- Opening Delimiter -

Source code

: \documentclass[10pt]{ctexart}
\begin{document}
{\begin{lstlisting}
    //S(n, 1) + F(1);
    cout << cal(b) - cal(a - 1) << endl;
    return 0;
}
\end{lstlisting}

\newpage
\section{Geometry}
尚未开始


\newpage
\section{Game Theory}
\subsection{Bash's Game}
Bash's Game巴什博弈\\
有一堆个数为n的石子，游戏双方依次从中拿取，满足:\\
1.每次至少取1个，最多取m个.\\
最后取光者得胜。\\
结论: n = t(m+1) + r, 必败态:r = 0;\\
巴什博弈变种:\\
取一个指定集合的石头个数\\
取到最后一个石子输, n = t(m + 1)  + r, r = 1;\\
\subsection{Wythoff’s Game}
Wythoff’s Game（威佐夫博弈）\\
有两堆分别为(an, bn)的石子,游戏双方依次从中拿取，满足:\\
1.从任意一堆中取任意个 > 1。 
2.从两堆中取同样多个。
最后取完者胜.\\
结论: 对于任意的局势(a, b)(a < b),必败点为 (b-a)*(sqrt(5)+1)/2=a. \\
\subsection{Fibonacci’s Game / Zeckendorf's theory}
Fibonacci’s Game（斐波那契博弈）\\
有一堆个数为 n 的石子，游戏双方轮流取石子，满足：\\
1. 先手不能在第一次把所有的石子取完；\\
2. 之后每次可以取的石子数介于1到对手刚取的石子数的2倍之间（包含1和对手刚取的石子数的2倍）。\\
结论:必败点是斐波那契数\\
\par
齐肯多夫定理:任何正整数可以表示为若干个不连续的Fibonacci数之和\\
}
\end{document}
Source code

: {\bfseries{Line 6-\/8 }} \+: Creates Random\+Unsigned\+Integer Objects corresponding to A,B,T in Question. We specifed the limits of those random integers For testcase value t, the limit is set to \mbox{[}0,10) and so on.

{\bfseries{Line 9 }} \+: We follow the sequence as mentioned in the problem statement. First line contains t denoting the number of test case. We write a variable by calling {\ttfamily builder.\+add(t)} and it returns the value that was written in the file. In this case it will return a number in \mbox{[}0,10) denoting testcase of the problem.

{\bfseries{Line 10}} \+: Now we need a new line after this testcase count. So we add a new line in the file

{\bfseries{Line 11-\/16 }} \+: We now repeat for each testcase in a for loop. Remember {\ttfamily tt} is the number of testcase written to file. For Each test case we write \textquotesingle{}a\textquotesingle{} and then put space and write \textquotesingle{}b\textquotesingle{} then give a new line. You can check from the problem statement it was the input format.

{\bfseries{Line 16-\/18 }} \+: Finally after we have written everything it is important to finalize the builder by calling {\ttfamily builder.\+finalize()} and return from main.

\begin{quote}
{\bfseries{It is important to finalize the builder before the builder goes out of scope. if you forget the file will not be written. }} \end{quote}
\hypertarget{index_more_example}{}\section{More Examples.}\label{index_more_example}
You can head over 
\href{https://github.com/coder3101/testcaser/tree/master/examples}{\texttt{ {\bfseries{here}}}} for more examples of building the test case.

- Closing Delimiter -

*WHAT IS EXPECTED*
When a line in the material above contains the word "statement", copy that line out.

*ANSWER FOR THE TASK*
{\bfseries{Line 9 }} \+: We follow the sequence as mentioned in the problem statement. First line contains t denoting the number of test case. We write a variable by calling {\ttfamily builder.\+add(t)} and it returns the value that was written in the file. In this case it will return a number in \mbox{[}0,10) denoting testcase of the problem.
{\bfseries{Line 11-\/16 }} \+: We now repeat for each testcase in a for loop. Remember {\ttfamily tt} is the number of testcase written to file. For Each test case we write \textquotesingle{}a\textquotesingle{} and then put space and write \textquotesingle{}b\textquotesingle{} then give a new line. You can check from the problem statement it was the input format.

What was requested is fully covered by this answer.